Как-то за обедом, спустя годы, я снова заговорил с ней о дилемме Моцарта. Той, что вопрошает: «Жизнь прекрасна, но печальна; или жизнь печальна, но прекрасна?» Сидя напротив – нас разделяли две тарелки с пастой, – я чувствовал себя так, будто пришел за советом к оракулу. «Жизнь – это и то и другое, равно необходимое и неизбежное», – ответила она. Полагаю, ее мысль сводилась к тому, что за кардинальный вопрос выдавалось очередное заблуждение. А может, и нет.

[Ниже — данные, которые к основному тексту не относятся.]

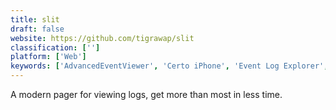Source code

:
 ```yaml
---
title: slit
draft: false 
website: https://github.com/tigrawap/slit
classification: ['']
platform: ['Web']
keywords: ['AdvancedEventViewer', 'Certo iPhone', 'Event Log Explorer', 'Lepide Event Log Manager', 'Less', 'Moar', 'NetMotion Mobility', 'Psiphon', 'Sass', 'SentinelAgent', 'Symantec Mobile Device Security', 'WinMagic', 'Windows Event Viewer Plus', 'ZoneAlarm Pro Firewall', 'gnome-logs', 'lv File Viewer', 'macOS Console', 'more', 'most', 'tail']
---
```

A modern pager for viewing logs, get more than most in less time.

Элизабет Финч, как мне казалось, не знала к себе никакой жалости. Жалость к собственной персоне она бы окрестила пошлостью – но только пошлостью моральной, отнюдь не социальной. Что до нее самой, отсутствие жалости к себе было частью ее стоического отношения к жизни. Знавала она – впрочем, я только строю предположения – и любовное разочарование, и одиночество, и предательство друзей, даже публичную травлю (к этому мы вернемся в свое время), но все эти перипетии сносила с невозмутимым безразличием. Ведь «переживать» предполагает некоторые внешние проявления или, по крайней мере, последовательность действий; но ее стоицизм уходил корнями вглубь ее существа. Не видела Э. Ф. другого подхода к жизни: ни в ментальном смысле, ни в чувственном. Она стойко переносила страдания и никогда не просила о помощи, то есть о моральной поддержке. Однажды под ее диктовку мы записали цитату, которую я привожу по своему студенческому конспекту:
Из существующих вещей одни находятся в нашей власти, другие нет. В нашей власти мнение, стремление, желание, уклонение – одним словом, все, что является нашим. Вне пределов нашей власти – наше тело, имущество, доброе имя, государственная карьера, одним словом – все, что не наше. То, что в нашей власти, по природе свободно, не знает препятствий, а то, что вне пределов нашей власти, является слабым, рабским, обремененным и чужим. Итак, помни: если ты станешь рабское по природе считать свободным, а чужое своим, то будешь терпеть затруднения, горе, потрясения, начнешь винить богов и людей. Но если ты будешь только свое считать своим, а чужое, как оно и есть на самом деле, чужим, никто и никогда не сможет тебя принудить, никто не сможет тебе препятствовать, а ты не станешь никого порицать, не будешь никого винить, ничего не совершишь против своей воли, никто не причинит тебе вреда.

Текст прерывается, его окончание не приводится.